PRODUCT DETAILS
| Dimensions en CM | 45 x 41.5 x 171 cm |
|---|---|
| Dimensions en INCH | 17.72 x 16.34 x 67.32 inch |
| Période | 1960–1970 |
| Style | Mid-Century Modern |
| Matériaux | Chrome |
PRODUCT DESCRIPTION
The very name — valet de nuit, “night valet” — describes a piece of furniture conceived as a surrogate for a human attendant. As domestic service contracted through the twentieth century, the valet stand absorbed the full burden of its vanished human counterpart: presenting the next day’s clothes, organising the contents of pockets, maintaining the rituals of dressing. The chrome valet of the 1960s stands at the end of this long delegation, a body double rendered in pure industrial line, stripped of all ornament in favour of functional precision.
Chrome — the signature material of mid-century modernity — was introduced into the domestic interior by designers who saw in it a declaration of confidence in industrial production. Unlike brass or lacquered wood, which carried the weight of historical association, chrome was unambiguously contemporary: it reflected its surroundings, multiplied the light, and gave any object it composed an alertness, a quality of presence entirely suited to a piece whose role was to stand in for a person. In the French interior of the 1960s, a chrome valet beside the bedroom door was the sign of a cultivated modernity.
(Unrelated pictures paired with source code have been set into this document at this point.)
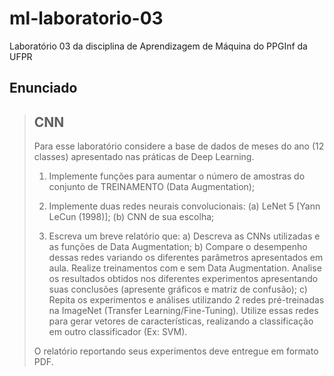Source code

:# ml-laboratorio-03
Laboratório 03 da disciplina de Aprendizagem de Máquina do PPGInf da UFPR

## Enunciado

> ## CNN
>
> Para esse laboratório considere a base de dados de meses do ano (12 classes) apresentado nas práticas de Deep Learning.
>
> 1. Implemente funções para aumentar o número de amostras do conjunto de TREINAMENTO (Data Augmentation);
>
> 2. Implemente duas redes neurais convolucionais: (a) LeNet 5 [Yann LeCun (1998)]; (b) CNN de sua escolha;
>
> 3. Escreva um breve relatório que:
>    a) Descreva as CNNs utilizadas e as funções de Data Augmentation;
>    b) Compare o desempenho dessas redes variando os diferentes parâmetros apresentados em aula. Realize treinamentos com e sem Data Augmentation. Analise os resultados obtidos nos diferentes experimentos apresentando suas conclusões (apresente gráficos e matriz de confusão);
>    c) Repita os experimentos e análises utilizando 2 redes pré-treinadas na ImageNet (Transfer Learning/Fine-Tuning). Utilize essas redes para gerar vetores de características, realizando a classificação em outro classificador (Ex: SVM).
>
> O relatório reportando seus experimentos deve entregue em formato PDF.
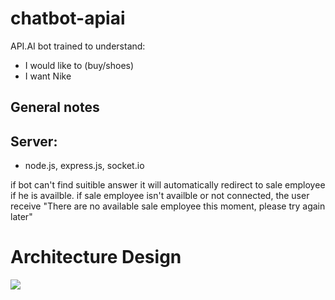 # chatbot-apiai

API.AI bot trained to understand:
* I would like to (buy/shoes)
* I want Nike

General notes
-------------

Server:
-------
* node.js, express.js, socket.io

if bot can't find suitible answer it will automatically redirect to sale employee if he is availble.
if sale employee isn't availble or not connected, the user receive "There are no available sale employee this moment, please try again later"


# Architecture Design
![](https://i.imgur.com/lPYSK59.png)
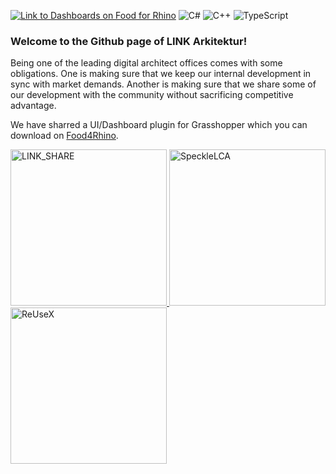 [![Link to Dashboards on Food for Rhino](https://img.shields.io/badge/Food%204%20Rhino-62a135?style=for-the-badge&logo=rhinoceros&logoColor=white)](https://www.food4rhino.com/en/app/linkdashboards)
![C#](https://img.shields.io/badge/C%23-239120?style=for-the-badge&logo=csharp&logoColor=white)
![C++](https://img.shields.io/badge/C%2B%2B-00599C?style=for-the-badge&logo=c%2B%2B&logoColor=white)
![TypeScript](https://img.shields.io/badge/TypeScript-007ACC?style=for-the-badge&logo=typescript&logoColor=white)


### Welcome to the Github page of LINK Arkitektur!

Being one of the leading digital architect offices comes with some obligations.
One is making sure that we keep our internal development in sync with market demands.
Another is making sure that we share some of our development with the community without sacrificing competitive advantage.

We have sharred a UI/Dashboard plugin for Grasshopper which you can download on [Food4Rhino](https://www.food4rhino.com/en/app/linkdashboards). 

<div>
  <a href="https://github.com/linkarkitektur/LINK_SHARE" target="_blank" rel="noopener noreferrer">
    <img src="https://socialify.git.ci/linkarkitektur/LINK_SHARE/image?font=Inter&forks=1&issues=1&language=1&name=1&pattern=Plus&pulls=1&stargazers=1&theme=Auto" alt="LINK_SHARE" width="250"/>
  </a>
  <a href="https://github.com/linkarkitektur/SpeckleLCA" target="_blank" rel="noopener noreferrer">
    <img src="https://socialify.git.ci/linkarkitektur/SpeckleLCA/image?forks=1&issues=1&language=1&name=1&pulls=1&stargazers=1&theme=Auto" alt="SpeckleLCA" width="250"/>
  </a>
  <a href="https://github.com/linkarkitektur/ReUseX" target="_blank" rel="noopener noreferrer">
    <img src="https://socialify.git.ci/linkarkitektur/ReUseX/image?forks=1&issues=1&language=1&name=1&pulls=1&stargazers=1&theme=Auto" alt="ReUseX" width="250"/>
  </a>
</div>


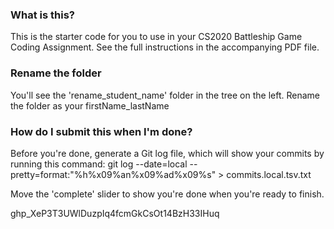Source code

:### What is this?
This is the starter code for you to use in your CS2020 Battleship Game Coding Assignment.
See the full instructions in the accompanying PDF file.

### Rename the folder
You'll see the 'rename_student_name' folder in the tree on the left.
Rename the folder as your firstName_lastName

### How do I submit this when I'm done?
Before you're done, generate a Git log file, which will show your commits by running this command:
git log --date=local --pretty=format:"%h%x09%an%x09%ad%x09%s" > commits.local.tsv.txt 

Move the 'complete' slider to show you're done when you're ready to finish.

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
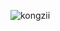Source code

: <p><img align="left" src="https://github-readme-stats.vercel.app/api/top-langs/?username=kongzii&layout=compact&hide=html" alt="kongzii" /></p>
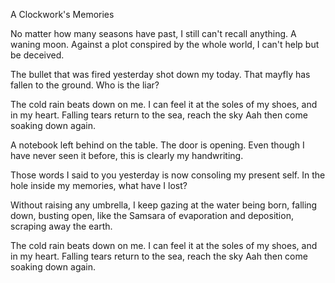 A Clockwork's Memories
 
No matter how many seasons have past, I still can't recall anything. A waning moon.
Against a plot conspired by the whole world, I can't help but be deceived.
 
The bullet that was fired yesterday shot down my today.
That mayfly has fallen to the ground. Who is the liar?
 
The cold rain beats down on me.
I can feel it at the soles of my shoes, and in my heart.
Falling tears return to the sea,
reach the sky Aah then come soaking down again.
 
A notebook left behind on the table. The door is opening.
Even though I have never seen it before, this is clearly my handwriting.
 
Those words I said to you yesterday is now consoling my present self.
In the hole inside my memories, what have I lost?
 
Without raising any umbrella, I keep gazing
at the water being born, falling down, busting open,
like the Samsara of evaporation and deposition,
scraping away the earth.
 
The cold rain beats down on me.
I can feel it at the soles of my shoes, and in my heart.
Falling tears return to the sea,
reach the sky Aah then come soaking down again.
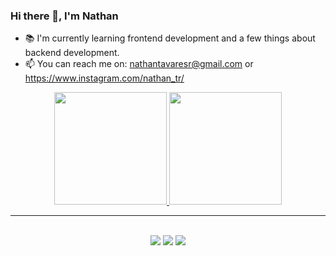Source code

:### Hi there 👋, I'm Nathan

- 📚 I'm currently learning frontend development and a few things about backend development.
- 📫 You can reach me on: nathantavaresr@gmail.com or https://www.instagram.com/nathan_tr/
<div align="center">
  <a href="https://github.com/nathantavaress">
  <img height="180em" src="https://github-readme-stats.vercel.app/api?username=nathantavaress&show_icons=true&theme=radical&include_all_commits=true&count_private=true"/>
  <img height="180em" src="https://github-readme-stats.vercel.app/api/top-langs/?username=nathantavaress&layout=compact&langs_count=7&theme=radical"/>
</div>
<div> 

<hr>
</br>
<div align="center">
  <a href="https://instagram.com/nathan_tr" target="_blank"><img src="https://img.shields.io/badge/-Instagram-%23E4405F?style=for-the-badge&logo=instagram&logoColor=white" target="_blank"></a>
  <a href = "mailto:nathantavaresra@gmail.com"><img src="https://img.shields.io/badge/-Gmail-%23333?style=for-the-badge&logo=gmail&logoColor=white" target="_blank"></a>
  <a href="https://www.linkedin.com/in/nathan-tavares-rocha-b45835213/" target="_blank"><img src="https://img.shields.io/badge/-LinkedIn-%230077B5?style=for-the-badge&logo=linkedin&logoColor=white" target="_blank"></a> 
 </div
 
</div>
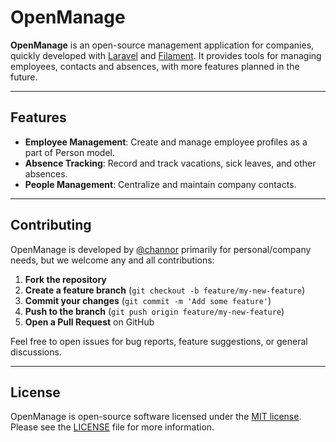 # OpenManage

**OpenManage** is an open-source management application for companies, quickly developed with [Laravel](https://laravel.com/) and [Filament](https://filamentphp.com/). It provides tools for managing employees, contacts and absences, with more features planned in the future.

---

## Features

- **Employee Management**: Create and manage employee profiles as a part of Person model.
- **Absence Tracking**: Record and track vacations, sick leaves, and other absences.
- **People Management**: Centralize and maintain company contacts.

---

## Contributing

OpenManage is developed by [@channor](https://github.com/channor) primarily for personal/company needs, but we welcome any and all contributions:

1. **Fork the repository**  
2. **Create a feature branch** (`git checkout -b feature/my-new-feature`)  
3. **Commit your changes** (`git commit -m 'Add some feature'`)  
4. **Push to the branch** (`git push origin feature/my-new-feature`)  
5. **Open a Pull Request** on GitHub

Feel free to open issues for bug reports, feature suggestions, or general discussions.

---

## License

OpenManage is open-source software licensed under the [MIT license](/LICENSE).  
Please see the [LICENSE](/LICENSE) file for more information.
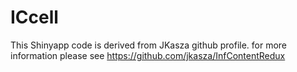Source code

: # ICcell

This Shinyapp code is derived from JKasza github profile. for more information please see https://github.com/jkasza/InfContentRedux
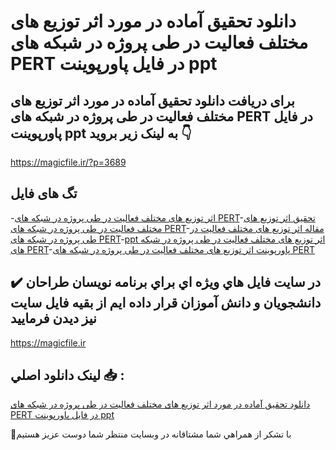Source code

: # دانلود تحقیق آماده در مورد اثر توزیع های مختلف فعالیت در طی پروژه در شبکه های PERT در فایل پاورپوینت ppt

## برای دریافت دانلود تحقیق آماده در مورد اثر توزیع های مختلف فعالیت در طی پروژه در شبکه های PERT در فایل پاورپوینت ppt به لینک زیر بروید 👇

https://magicfile.ir/?p=3689

## تگ های فایل

-[اثر توزیع های مختلف فعالیت در طی پروژه در شبکه های PERT](https://magicfile.ir/product/%d8%aa%d8%ad%d9%82%db%8c%d9%82-%d8%a7%d8%ab%d8%b1-%d8%aa%d9%88%d8%b2%db%8c%d8%b9-%d9%87%d8%a7%db%8c-%d9%85%d8%ae%d8%aa%d9%84%d9%81-%d9%81%d8%b9%d8%a7%d9%84%db%8c%d8%aa-%d8%af%d8%b1-%d8%b7%db%8c-%d9%be%d8%b1%d9%88%da%98%d9%87-%d8%af%d8%b1-%d8%b4%d8%a8%da%a9%d9%87-%d9%87%d8%a7%db%8c-pert/)-[تحقیق اثر توزیع های مختلف فعالیت در طی پروژه در شبکه های PERT](https://magicfile.ir/product/%d8%aa%d8%ad%d9%82%db%8c%d9%82-%d8%a7%d8%ab%d8%b1-%d8%aa%d9%88%d8%b2%db%8c%d8%b9-%d9%87%d8%a7%db%8c-%d9%85%d8%ae%d8%aa%d9%84%d9%81-%d9%81%d8%b9%d8%a7%d9%84%db%8c%d8%aa-%d8%af%d8%b1-%d8%b7%db%8c-%d9%be%d8%b1%d9%88%da%98%d9%87-%d8%af%d8%b1-%d8%b4%d8%a8%da%a9%d9%87-%d9%87%d8%a7%db%8c-pert/)-[مقاله اثر توزیع های مختلف فعالیت در طی پروژه در شبکه های PERT](https://magicfile.ir/product/%d8%aa%d8%ad%d9%82%db%8c%d9%82-%d8%a7%d8%ab%d8%b1-%d8%aa%d9%88%d8%b2%db%8c%d8%b9-%d9%87%d8%a7%db%8c-%d9%85%d8%ae%d8%aa%d9%84%d9%81-%d9%81%d8%b9%d8%a7%d9%84%db%8c%d8%aa-%d8%af%d8%b1-%d8%b7%db%8c-%d9%be%d8%b1%d9%88%da%98%d9%87-%d8%af%d8%b1-%d8%b4%d8%a8%da%a9%d9%87-%d9%87%d8%a7%db%8c-pert/)-[ppt اثر توزیع های مختلف فعالیت در طی پروژه در شبکه های PERT](https://magicfile.ir/product/%d8%aa%d8%ad%d9%82%db%8c%d9%82-%d8%a7%d8%ab%d8%b1-%d8%aa%d9%88%d8%b2%db%8c%d8%b9-%d9%87%d8%a7%db%8c-%d9%85%d8%ae%d8%aa%d9%84%d9%81-%d9%81%d8%b9%d8%a7%d9%84%db%8c%d8%aa-%d8%af%d8%b1-%d8%b7%db%8c-%d9%be%d8%b1%d9%88%da%98%d9%87-%d8%af%d8%b1-%d8%b4%d8%a8%da%a9%d9%87-%d9%87%d8%a7%db%8c-pert/)-[پاورپوینت اثر توزیع های مختلف فعالیت در طی پروژه در شبکه های PERT](https://magicfile.ir/product/%d8%aa%d8%ad%d9%82%db%8c%d9%82-%d8%a7%d8%ab%d8%b1-%d8%aa%d9%88%d8%b2%db%8c%d8%b9-%d9%87%d8%a7%db%8c-%d9%85%d8%ae%d8%aa%d9%84%d9%81-%d9%81%d8%b9%d8%a7%d9%84%db%8c%d8%aa-%d8%af%d8%b1-%d8%b7%db%8c-%d9%be%d8%b1%d9%88%da%98%d9%87-%d8%af%d8%b1-%d8%b4%d8%a8%da%a9%d9%87-%d9%87%d8%a7%db%8c-pert/)

## ✔️ در سايت فايل هاي ويژه اي براي برنامه نويسان طراحان دانشجويان و دانش آموزان قرار داده ايم از بقيه فايل سايت نيز ديدن فرماييد

https://magicfile.ir


## لينک دانلود اصلي 📥 :

[دانلود تحقیق آماده در مورد اثر توزیع های مختلف فعالیت در طی پروژه در شبکه های PERT در فایل پاورپوینت ppt](https://magicfile.ir/product/%d8%aa%d8%ad%d9%82%db%8c%d9%82-%d8%a7%d8%ab%d8%b1-%d8%aa%d9%88%d8%b2%db%8c%d8%b9-%d9%87%d8%a7%db%8c-%d9%85%d8%ae%d8%aa%d9%84%d9%81-%d9%81%d8%b9%d8%a7%d9%84%db%8c%d8%aa-%d8%af%d8%b1-%d8%b7%db%8c-%d9%be%d8%b1%d9%88%da%98%d9%87-%d8%af%d8%b1-%d8%b4%d8%a8%da%a9%d9%87-%d9%87%d8%a7%db%8c-pert/) 


🙏با تشکر از همراهي شما مشتاقانه در وبسایت منتظر شما دوست عزیز هستیم

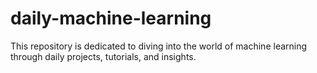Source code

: # daily-machine-learning
This repository is dedicated to diving into the world of machine learning through daily projects, tutorials, and insights.
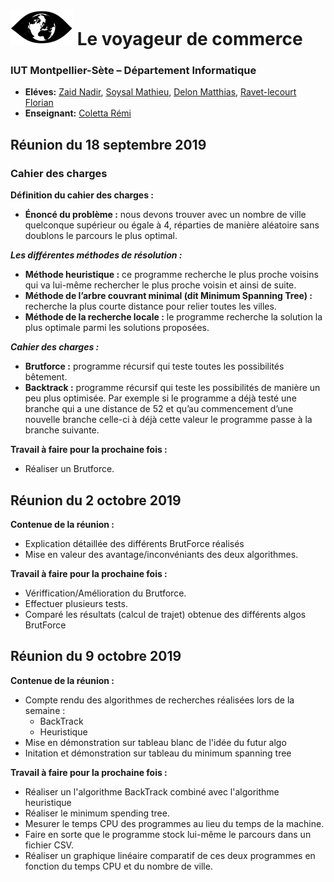 # ![](logo-voyageur.png) Le voyageur de commerce 
### IUT Montpellier-Sète – Département Informatique
* **Eléves:** [Zaid Nadir](mailto:nadir.zaid@etu.umontpellier.fr), [Soysal Mathieu](mailto:mathieu.soysal@etu.umontpellier.fr), [Delon Matthias](mailto:matthias.delon@etu.umontpellier.fr), [Ravet-lecourt Florian](mailto:florian.ravet-lecourt@etu.umontpellier.fr)
* **Enseignant:** [Coletta Rémi](mailto:remi.coletta@umontpellier.fr)

Réunion du 18 septembre 2019
----------------------------

### Cahier des charges

**Définition du cahier des charges :**

* **Énoncé du problème :** nous devons trouver avec un nombre de ville quelconque supérieur ou égale à 4, réparties de manière aléatoire sans doublons le parcours le plus optimal.

***Les différentes méthodes de résolution :***

* **Méthode heuristique :** ce programme recherche le plus proche voisins qui va lui-même rechercher le plus proche voisin et ainsi de suite.
* **Méthode de l’arbre couvrant minimal (dit Minimum Spanning Tree) :** recherche la plus courte distance pour relier toutes les villes.
* **Méthode de la recherche locale :** le programme recherche la solution la plus optimale parmi les solutions proposées.


***Cahier des charges :***

* **Brutforce :** programme récursif qui teste toutes les possibilités bêtement.
* **Backtrack :** programme récursif qui teste les possibilités de manière un peu plus optimisée. Par exemple si le programme a déjà testé une branche qui a une distance de 52 et qu’au commencement d’une nouvelle branche celle-ci à déjà cette valeur le programme passe à la branche suivante. 
  
  
 **Travail à faire pour la prochaine fois :**

* Réaliser un Brutforce.


Réunion du 2 octobre 2019
-------------------------

**Contenue de la réunion :**

* Explication détaillée des différents BrutForce réalisés
* Mise en valeur des avantage/inconvéniants des deux algorithmes.

**Travail à faire pour la prochaine fois :**

* Vériffication/Amélioration du Brutforce.
* Effectuer plusieurs tests.
* Comparé les résultats (calcul de trajet) obtenue des différents algos BrutForce

Réunion du 9 octobre 2019
-------------------------

**Contenue de la réunion :**

* Compte rendu des algorithmes de recherches réalisées lors de la semaine :
   - BackTrack
   - Heuristique
* Mise en démonstration sur tableau blanc de l'idée du futur algo
* Initation et démonstration sur tableau du minimum spanning tree

**Travail à faire pour la prochaine fois :**

* Réaliser un l'algorithme BackTrack combiné avec l'algorithme heuristique
* Réaliser le minimum spending tree.
* Mesurer le temps CPU des programmes au lieu du temps de la machine.
* Faire en sorte que le programme stock lui-même le parcours dans un fichier CSV.
* Réaliser un graphique linéaire comparatif de ces deux programmes en fonction du temps CPU et du nombre de ville. 





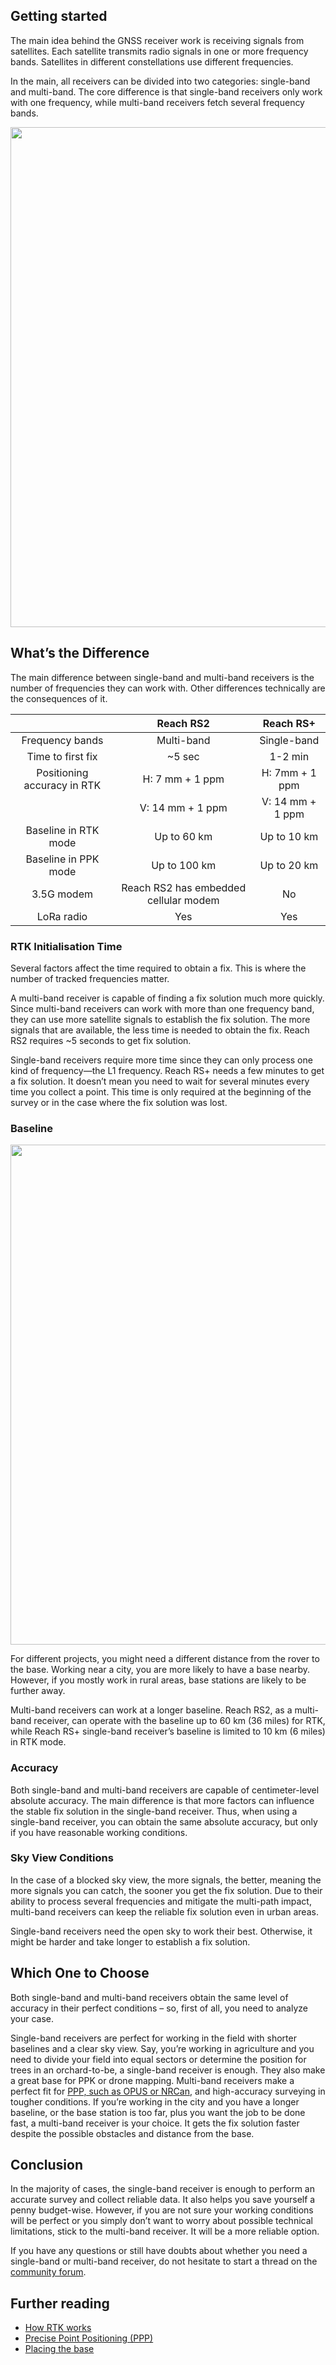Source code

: ## Getting started

The main idea behind the GNSS receiver work is receiving signals from satellites. Each satellite transmits radio signals in one or more frequency bands. Satellites in different constellations use different frequencies.

In the main, all receivers can be divided into two categories: single-band and multi-band. The core difference is that single-band receivers only work with one frequency, while multi-band receivers fetch several frequency bands.

<p style="text-align:center" ><img src="../img/reach/single-multi/satellites.jpg" style="width: 800px;" /></p>

## What’s the Difference

The main difference between single-band and multi-band receivers is the number of frequencies they can work with. Other differences technically are the consequences of it.

<center>

|     | Reach RS2 | Reach RS+ |
|:---:|:------------:|:------------:|
| Frequency bands | Multi-band | Single-band |
| Time to first fix | ~5 sec | 1-2 min |
| Positioning accuracy in RTK | H: 7 mm + 1 ppm | H: 7mm + 1 ppm |
| | V: 14 mm + 1 ppm | V: 14 mm + 1 ppm |
| Baseline in RTK mode | Up to 60 km | Up to 10 km |
| Baseline in PPK mode | Up to 100 km | Up to 20 km |
| 3.5G modem| Reach RS2 has embedded cellular modem | No |
| LoRa radio | Yes | Yes |

</center>

### RTK Initialisation Time

Several factors affect the time required to obtain a fix. This is where the number of tracked frequencies matter.

A multi-band receiver is capable of finding a fix solution much more quickly. Since multi-band receivers can work with more than one frequency band, they can use more satellite signals to establish the fix solution. The more signals that are available, the less time is needed to obtain the fix. Reach RS2 requires ~5 seconds to get fix solution.

Single-band receivers require more time since they can only process one kind of frequency—the L1 frequency. Reach RS+ needs a few minutes to get a fix solution. It doesn’t mean you need to wait for several minutes every time you collect a point. This time is only required at the beginning of the survey or in the case where the fix solution was lost.

### Baseline

<p style="text-align:center" ><img src="../img/reach/single-multi/base-rover.jpg" style="width: 800px;" /></p>

For different projects, you might need a different distance from the rover to the base. Working near a city, you are more likely to have a base nearby. However, if you mostly work in rural areas, base stations are likely to be further away.

Multi-band receivers can work at a longer baseline. Reach RS2, as a multi-band receiver, can operate with the baseline up to 60 km (36 miles) for RTK, while Reach RS+ single-band receiver’s baseline is limited to 10 km (6 miles) in RTK mode.

### Accuracy

Both single-band and multi-band receivers are capable of centimeter-level absolute accuracy. The main difference is that more factors can influence the stable fix solution in the single-band receiver. Thus, when using a single-band receiver, you can obtain the same absolute accuracy, but only if you have reasonable working conditions.

### Sky View Conditions

In the case of a blocked sky view, the more signals, the better, meaning the more signals you can catch, the sooner you get the fix solution. Due to their ability to process several frequencies and mitigate the multi-path impact, multi-band receivers can keep the reliable fix solution even in urban areas.

Single-band receivers need the open sky to work their best. Otherwise, it might be harder and take longer to establish a fix solution.

## Which One to Choose

Both single-band and multi-band receivers obtain the same level of accuracy in their perfect conditions – so, first of all, you need to analyze your case.

Single-band receivers are perfect for working in the field with shorter baselines and a clear sky view. Say, you’re working in agriculture and you need to divide your field into equal sectors or determine the position for trees in an orchard-to-be, a single-band receiver is enough. They also make a great base for PPK or drone mapping.
Multi-band receivers make a perfect fit for [PPP, such as OPUS or NRCan](ppp-introduction.md), and high-accuracy surveying in tougher conditions. If you’re working in the city and you have a longer baseline, or the base station is too far, plus you want the job to be done fast, a multi-band receiver is your choice. It gets the fix solution faster despite the possible obstacles and distance from the base.

## Conclusion

In the majority of cases, the single-band receiver is enough to perform an accurate survey and collect reliable data. It also helps you save yourself a penny budget-wise. However, if you are not sure your working conditions will be perfect or you simply don’t want to worry about possible technical limitations, stick to the multi-band receiver. It will be a more reliable option.

If you have any questions or still have doubts about whether you need a single-band or multi-band receiver, do not hesitate to start a thread on the [community forum](https://community.emlid.com/).

## Further reading

- [How RTK works](rtk-introduction.md)
- [Precise Point Positioning (PPP)](ppp-introduction.md)
- [Placing the base](placing-the-base.md)
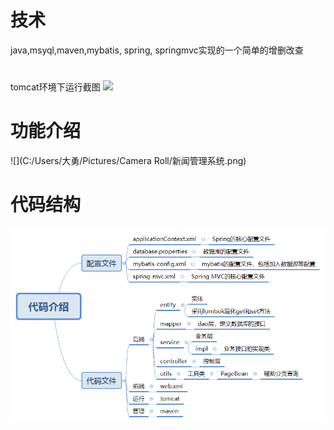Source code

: 
# 技术
java,msyql,maven,mybatis, spring, springmvc实现的一个简单的增删改查
#
tomcat环境下运行截图
![](C:\Users\大勇\AppData\Roaming\marktext\images\2022-07-11-23-55-15-image.png)
# 功能介绍
![](C:/Users/大勇/Pictures/Camera Roll/新闻管理系统.png)
# 代码结构


![img.png](img.png)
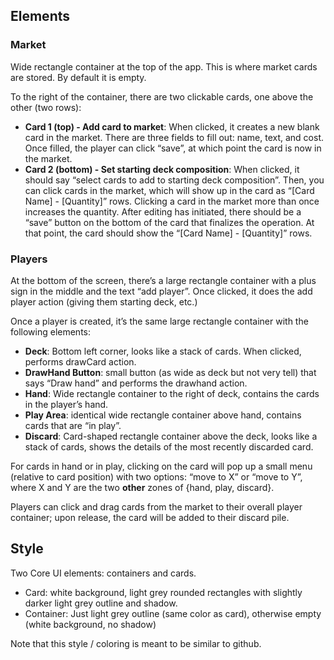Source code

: ## Elements

### Market

Wide rectangle container at the top of the app. This is where market cards are stored. By default it is empty.

To the right of the container, there are two clickable cards, one above the other (two rows):

- **Card 1 (top) - Add card to market**: When clicked, it creates a new blank card in the market. There are three fields to fill out: name, text, and cost. Once filled, the player can click “save”, at which point the card is now in the market.
- **Card 2 (bottom) - Set starting deck composition**: When clicked, it should say “select cards to add to starting deck composition”. Then, you can click cards in the market, which will show up in the card as “[Card Name] - [Quantity]” rows. Clicking a card in the market more than once increases the quantity. After editing has initiated, there should be a “save” button on the bottom of the card that finalizes the operation. At that point, the card should show the “[Card Name] - [Quantity]” rows.

### Players

At the bottom of the screen, there’s a large rectangle container with a plus sign in the middle and the text “add player”. Once clicked, it does the add player action (giving them starting deck, etc.)

Once a player is created, it’s the same large rectangle container with the following elements:

- **Deck**: Bottom left corner, looks like a stack of cards. When clicked, performs drawCard action.
- **DrawHand Button**: small button (as wide as deck but not very tell) that says “Draw hand” and performs the drawhand action.
- **Hand**: Wide rectangle container to the right of deck, contains the cards in the player’s hand.
- **Play Area**: identical wide rectangle container above hand, contains cards that are “in play”.
- **Discard**: Card-shaped rectangle container above the deck, looks like a stack of cards, shows the details of the most recently discarded card.

For cards in hand or in play, clicking on the card will pop up a small menu (relative to card position) with two options: “move to X” or “move to Y”, where X and Y are the two **other** zones of {hand, play, discard}.

Players can click and drag cards from the market to their overall player container; upon release, the card will be added to their discard pile.


## Style

Two Core UI elements: containers and cards.

- Card: white background, light grey rounded rectangles with slightly darker light grey outline and shadow.
- Container: Just light grey outline (same color as card), otherwise empty (white background, no shadow)

Note that this style / coloring is meant to be similar to github.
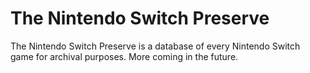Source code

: # The Nintendo Switch Preserve
The Nintendo Switch Preserve is a database of every Nintendo Switch game for archival purposes. More coming in the future.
At 171 cm, this valet stands at human height — a dimension that is not arbitrary. The proportions are calibrated to the body it serves: the hanger arm positioned at shoulder height, the lower elements at waist or hip level, the whole structure occupying the space of a figure in the bedroom. Its slender chrome silhouette, gleaming quietly in a corner, fulfils a role unchanged in essence since the age of the great household: it waits, impeccably, for morning.